Friends with Benefits

Rom-coms are a funny thing, and by that I mean funny-peculiar, not funny-ha-ha. And by funny-peculiar I mean awful. Just awful. They’re never romantic (unless your idea of romance is a needy buffoon up a famous landmark) and rarely comedic. Depressingly, they’re also hugely popular and profitable, so Hollywood keeps farting out these vast pink clouds of saccharine bum-gas to stink up our multiplexes and living-rooms.

I’m not a fan.

Imagine, then, my delight at finding that I had to spend ninety minutes of my life with something called Friends with Benefits. It’s got him from the Mickey Mouse Club and her from Family Guy in it. They want to have sex but they don’t want to fall in love. Jesus. OK, let’s get this over with…

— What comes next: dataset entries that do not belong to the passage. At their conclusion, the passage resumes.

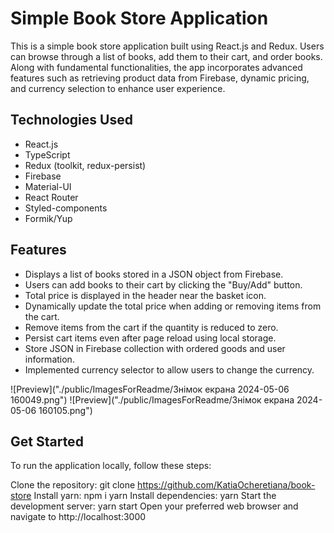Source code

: # Simple Book Store Application

This is a simple book store application built using React.js and Redux. Users can browse through a list of books, add them to their cart, and order books. Along with fundamental functionalities, the app incorporates advanced features such as retrieving product data from Firebase, dynamic pricing, and currency selection to enhance user experience.

## Technologies Used

- React.js
- TypeScript
- Redux (toolkit, redux-persist)
- Firebase
- Material-UI
- React Router
- Styled-components
- Formik/Yup

## Features

- Displays a list of books stored in a JSON object from Firebase.
- Users can add books to their cart by clicking the "Buy/Add" button.
- Total price is displayed in the header near the basket icon.
- Dynamically update the total price when adding or removing items from the cart.
- Remove items from the cart if the quantity is reduced to zero.
- Persist cart items even after page reload using local storage.
- Store JSON in Firebase collection with ordered goods and user information.
- Implemented currency selector to allow users to change the currency.

![Preview]("./public/ImagesForReadme/Знімок екрана 2024-05-06 160049.png")
![Preview]("./public/ImagesForReadme/Знімок екрана 2024-05-06 160105.png")

## Get Started

To run the application locally, follow these steps:

Clone the repository: git clone https://github.com/KatiaOcheretiana/book-store
Install yarn: npm i yarn
Install dependencies: yarn
Start the development server: yarn start
Open your preferred web browser and navigate to http://localhost:3000
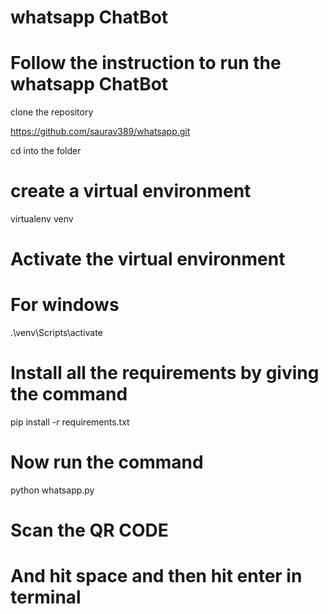 # whatsapp ChatBot

# Follow the instruction to run the whatsapp ChatBot

clone the repository 

https://github.com/saurav389/whatsapp.git

cd into the folder

# create a virtual environment

virtualenv venv

# Activate the virtual environment

# For windows
.\venv\Scripts\activate

# Install all the requirements by giving the command
pip install -r requirements.txt

# Now run the command

python whatsapp.py

# Scan the QR CODE
# And hit space and then hit enter in terminal
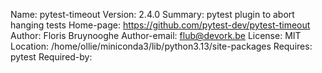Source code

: Name: pytest-timeout
Version: 2.4.0
Summary: pytest plugin to abort hanging tests
Home-page: https://github.com/pytest-dev/pytest-timeout
Author: Floris Bruynooghe
Author-email: flub@devork.be
License: MIT
Location: /home/ollie/miniconda3/lib/python3.13/site-packages
Requires: pytest
Required-by: 
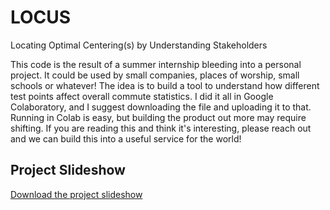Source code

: # LOCUS
Locating Optimal Centering(s) by Understanding Stakeholders

This code is the result of a summer internship bleeding into a personal project. 
It could be used by small companies, places of worship, small schools or whatever!
The idea is to build a tool to understand how different test points affect overall commute statistics. 
I did it all in Google Colaboratory, and I suggest downloading the file and uploading it to that. 
Running in Colab is easy, but building the product out more may require shifting. 
If you are reading this and think it's interesting, please reach out and we can build this into a useful service for the world!

## Project Slideshow
[Download the project slideshow](./LOCUS_Pitch_Deck.pdf)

And then something strange happened. There’s Timberlake. Mmm, he’s handsome. There’s Kunis. My, she is handsome. He’s jumping into a nice car. She’s talking on a ‘phone. They’re… Oh… Hang on… I didn’t expect… Ah!

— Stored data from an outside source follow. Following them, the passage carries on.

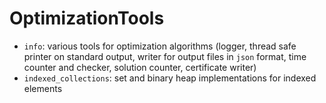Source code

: # OptimizationTools

* `info`: various tools for optimization algorithms (logger, thread safe printer on standard output, writer for output files in `json` format, time counter and checker, solution counter, certificate writer)
* `indexed_collections`: set and binary heap implementations for indexed elements

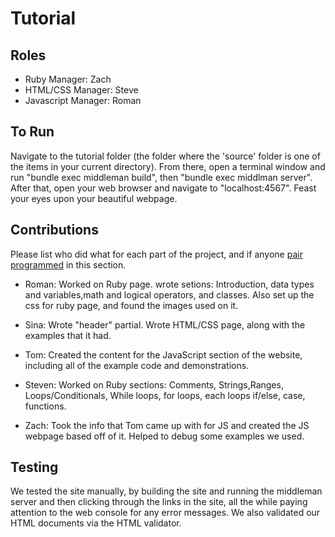 # Tutorial
## Roles
* Ruby Manager: Zach
* HTML/CSS Manager: Steve
* Javascript Manager: Roman

## To Run
Navigate to the tutorial folder (the folder where the 'source' folder is one of the items in your current directory). From there, open a terminal window and run "bundle exec middleman build", then "bundle exec middlman server". After that, open your web browser and navigate to "localhost:4567". Feast your eyes upon your beautiful webpage.

## Contributions
Please list who did what for each part of the project, and if anyone [pair programmed](http://en.wikipedia.org/wiki/Pair_programming) in this section.

* Roman: Worked on Ruby page. wrote setions: Introduction, data types and variables,math and logical operators, and classes. Also set up the css for ruby page, and found the images used on it.

* Sina: Wrote "header" partial. Wrote HTML/CSS page, along with the examples that it had. 

* Tom: Created the content for the JavaScript section of the website, including all of the example code and demonstrations.

* Steven: Worked on Ruby sections: Comments, Strings,Ranges, Loops/Conditionals, While loops, for loops, each loops if/else, case, functions.

* Zach: Took the info that Tom came up with for JS and created the JS webpage based off of it. Helped to debug some examples we used.

## Testing
We tested the site manually, by building the site and running the middleman server and then clicking through the links in the site, all the while paying attention to the web console for any error messages. We also validated our HTML documents via the HTML validator.
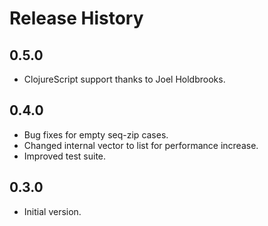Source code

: # Release History

## 0.5.0

* ClojureScript support thanks to Joel Holdbrooks.

## 0.4.0

* Bug fixes for empty seq-zip cases.
* Changed internal vector to list for performance increase.
* Improved test suite.

## 0.3.0

* Initial version.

Then something else happened which was - get this - actually funny. And it wasn’t the only time. In fact, the film spent a good deal of its time being actually funny. Properly, laugh-out-loud funny. And clever. And charming.

You see, FWB attempts a rather clever trick; it is, at its core, a pure rom-com, but it grabs every opportunity to poke fun at the genre it represents. It satirises the clichés, subverts the rules and toys with our expectations. It plays to the gallery for laughs with a knowing wink. It even ridicules itself.

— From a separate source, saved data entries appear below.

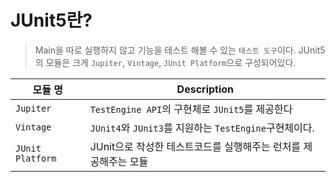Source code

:# JUnit5란?

> Main을 따로 실행하지 않고 기능을 테스트 해볼 수 있는 `테스트 도구`이다.
> JUnit5의 모듈은 크게 `Jupiter`, `Vintage`, `JUnit Platform`으로 구성되어있다.

| 모듈 명          | Description                                                     |
| ---------------- | --------------------------------------------------------------- |
| `Jupiter`        | `TestEngine API`의 구현체로 `JUnit5`를 제공한다                 |
| `Vintage`        | `JUnit4`와 `JUnit3`를 지원하는 `TestEngine`구현체이다.          |
| `JUnit Platform` | JUnit으로 작성한 테스트코드를 실행해주는 런처를 제공해주는 모듈 |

Now, all this is a nice idea, but does it work? Well, yes, almost completely. It’s not perfect, but its minor flaws are easily overlooked in light of the delightful surprises offered up. Timberlake and Kunis are fantastic and provide a great on-screen couple that we actually care about.  There are some inspired supporting performances, too. Patricia Clarkson is great as Kunis’s fly-by-night (literally) bohemian Mother, and the wonderful Richard Jenkins is predictably excellent as Timberlake’s Alzheimers suffering Father. Woody Harrelson even pops up as an aggressively homosexual sports-writer, dementedly upending the gay-best-friend cliché.

All this, and the fact that the film provides honest-to-God belly-laughs, stops it from folding in on itself and being neither rom-com nor satire. Friends with Benefits manages to have its cake and eat it, but do Timberlake and Kunis? I think you’ll enjoy finding out.